━━━━━ RECORDS FOR THE TASK
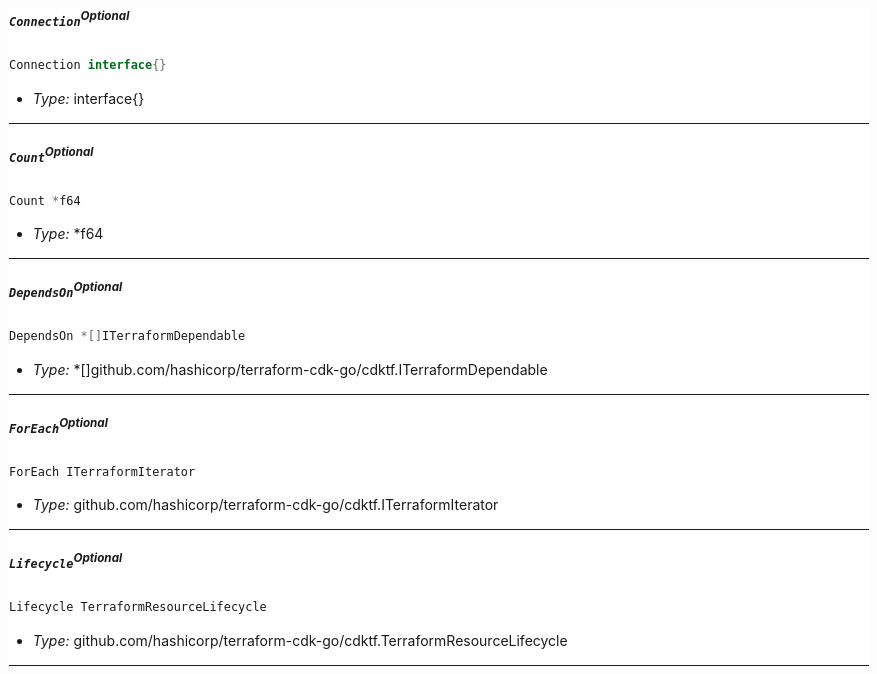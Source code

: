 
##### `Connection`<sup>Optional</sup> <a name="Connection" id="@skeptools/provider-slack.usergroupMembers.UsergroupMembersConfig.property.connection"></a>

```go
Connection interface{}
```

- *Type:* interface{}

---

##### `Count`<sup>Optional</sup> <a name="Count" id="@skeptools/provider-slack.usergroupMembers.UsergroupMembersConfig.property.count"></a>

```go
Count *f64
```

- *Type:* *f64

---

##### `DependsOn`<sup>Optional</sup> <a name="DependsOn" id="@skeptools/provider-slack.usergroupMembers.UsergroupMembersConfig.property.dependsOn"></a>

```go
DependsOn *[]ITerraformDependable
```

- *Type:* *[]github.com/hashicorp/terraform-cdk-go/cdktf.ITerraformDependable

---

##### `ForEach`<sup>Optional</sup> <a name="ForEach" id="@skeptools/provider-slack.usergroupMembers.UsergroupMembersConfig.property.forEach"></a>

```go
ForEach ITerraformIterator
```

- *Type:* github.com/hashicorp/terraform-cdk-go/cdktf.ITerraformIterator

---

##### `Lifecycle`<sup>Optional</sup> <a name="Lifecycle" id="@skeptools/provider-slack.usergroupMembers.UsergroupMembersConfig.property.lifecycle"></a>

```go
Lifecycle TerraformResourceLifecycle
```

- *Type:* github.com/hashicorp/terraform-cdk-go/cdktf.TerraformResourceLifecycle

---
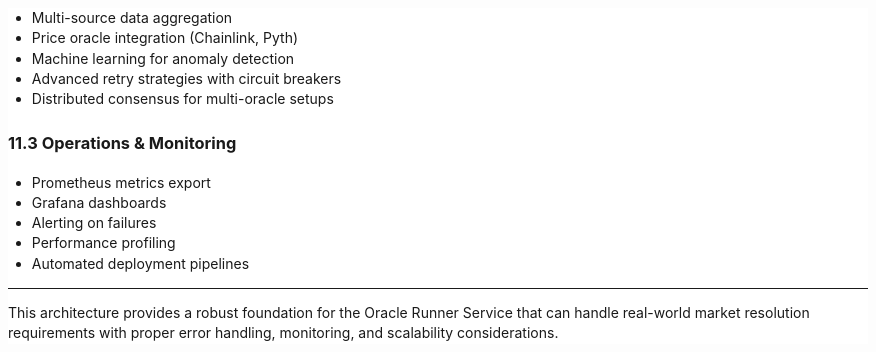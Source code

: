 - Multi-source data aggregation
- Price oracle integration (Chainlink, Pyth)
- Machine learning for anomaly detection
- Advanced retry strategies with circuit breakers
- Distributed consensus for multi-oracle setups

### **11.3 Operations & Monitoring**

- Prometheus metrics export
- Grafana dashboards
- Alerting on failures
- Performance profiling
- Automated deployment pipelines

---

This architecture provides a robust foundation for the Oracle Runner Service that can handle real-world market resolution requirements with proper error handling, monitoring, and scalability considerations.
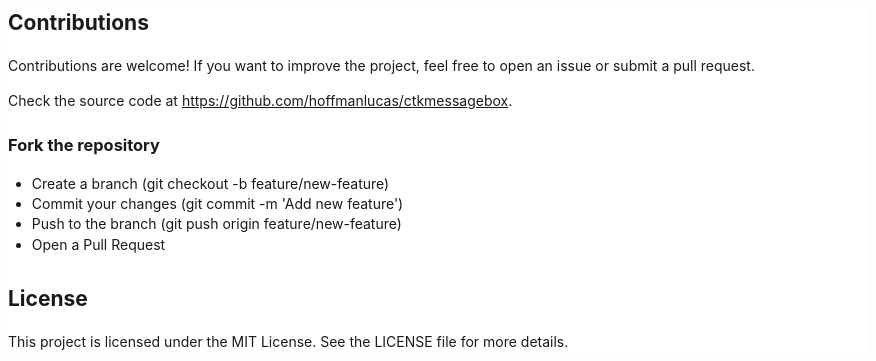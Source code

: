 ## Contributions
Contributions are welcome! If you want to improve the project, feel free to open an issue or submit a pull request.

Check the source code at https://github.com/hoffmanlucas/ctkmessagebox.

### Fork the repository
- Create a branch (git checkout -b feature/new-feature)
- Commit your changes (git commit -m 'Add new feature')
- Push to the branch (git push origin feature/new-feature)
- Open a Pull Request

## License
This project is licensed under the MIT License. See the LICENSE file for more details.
━━━━━━━━━━
ASSIGNED TASK: Provide only the count of lines above in which the word "DependsOn" occurs.

ANSWER TO THIS TASK: 2